Anayla grabbed the front of his tunic as if she didn’t trust him not to encourage me right out the window. She shared with me an eye-rolling expression that said we were stuck with Bismyth, but at least we were together.

Kiegan stepped into the window. The wind ruffled his hair and tugged at his cloak, and he hesitated—still a bit nervous—before he caught my eye.

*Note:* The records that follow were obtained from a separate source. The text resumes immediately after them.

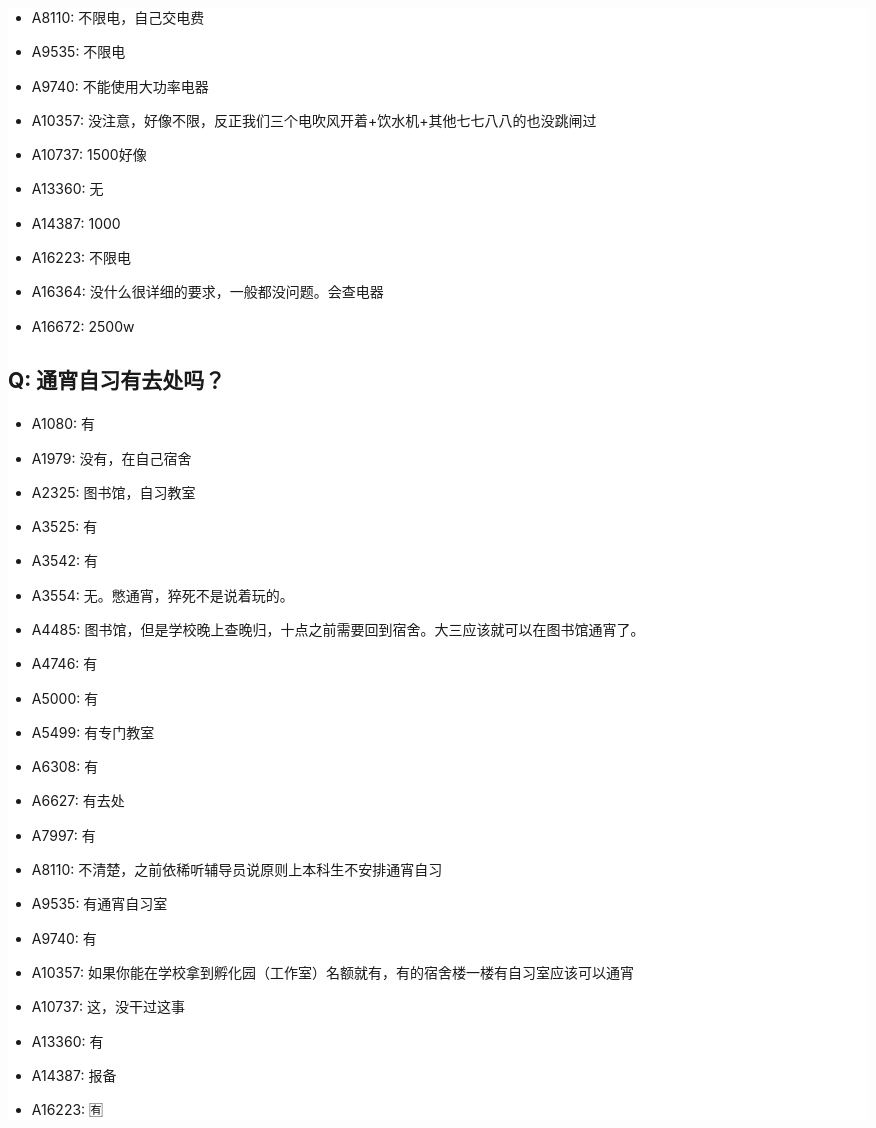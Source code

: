 - A8110: 不限电，自己交电费

- A9535: 不限电

- A9740: 不能使用大功率电器

- A10357: 没注意，好像不限，反正我们三个电吹风开着+饮水机+其他七七八八的也没跳闸过

- A10737: 1500好像

- A13360: 无

- A14387: 1000

- A16223: 不限电

- A16364: 没什么很详细的要求，一般都没问题。会查电器

- A16672: 2500w

## Q: 通宵自习有去处吗？

- A1080: 有

- A1979: 没有，在自己宿舍

- A2325: 图书馆，自习教室

- A3525: 有

- A3542: 有

- A3554: 无。憋通宵，猝死不是说着玩的。

- A4485: 图书馆，但是学校晚上查晚归，十点之前需要回到宿舍。大三应该就可以在图书馆通宵了。

- A4746: 有

- A5000: 有

- A5499: 有专门教室

- A6308: 有

- A6627: 有去处

- A7997: 有

- A8110: 不清楚，之前依稀听辅导员说原则上本科生不安排通宵自习

- A9535: 有通宵自习室

- A9740: 有

- A10357: 如果你能在学校拿到孵化园（工作室）名额就有，有的宿舍楼一楼有自习室应该可以通宵

- A10737: 这，没干过这事

- A13360: 有

- A14387: 报备

- A16223: 🈶️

Then he saluted and threw himself out all in one gesture.

I ran for the window—since Anayla had Dair under control—just in time to watch his enormous dragon shoot up. I waved and hollered, genuinely excited.

Fear came to my side. His gaze felt weighted. “Do you want to go to the island? Or do you want to rest?”

“They’ll expect you,” I said, watching the dragons circle over the moonlit water, then fly toward the island. Something in my chest ached. “And they’ll expect me too.”

“They’ll understand, Cara.” His hand rose to stroke my back. “You don’t have to be perfect. You’re home.”

The words made something close in my throat.

“We both need rest. Tomorrow we’ll figure out why Lightbringer won’t talk to you.”

“Shadowbane has no idea?”

“Maybe it isn’t Lightbringer.”

“Then what happens? You planned on Lightbringer.”

I felt fragile, and that made it harder to be near him because being near him was the thing I wanted, and that wanting was part of what made me feel fragile. The circle of it was exhausting.

“Tomorrow. You’ve done so much, Cara. Rest.” He didn’t wait for an answer before he swept me into his arms.

I was so tired.

I put my head on his shoulder and let him carry me.

He didn’t take me far. My awareness narrowed to the steady rhythm of his movement, the warmth of him, the solid certainty of his arms around me.

The room was dim when he pushed the door open with his shoulder, lit only by a low-burning lamp and the silver spill of moonlight through the window.

It softened everything: the edges of the furniture, the lines of his face when he turned slightly toward me, the world beyond him.

Gold necklaces glinted, hanging from the bedposts; there were twin new and empty bookcases framing the fireplace.

He set me down carefully beside the bed, his hands lingering for a moment at my waist.

I didn’t step away.

His hand came up, slower now, and brushed a loose strand of hair back from my face. His fingers traced the line of my temple. “Cara.”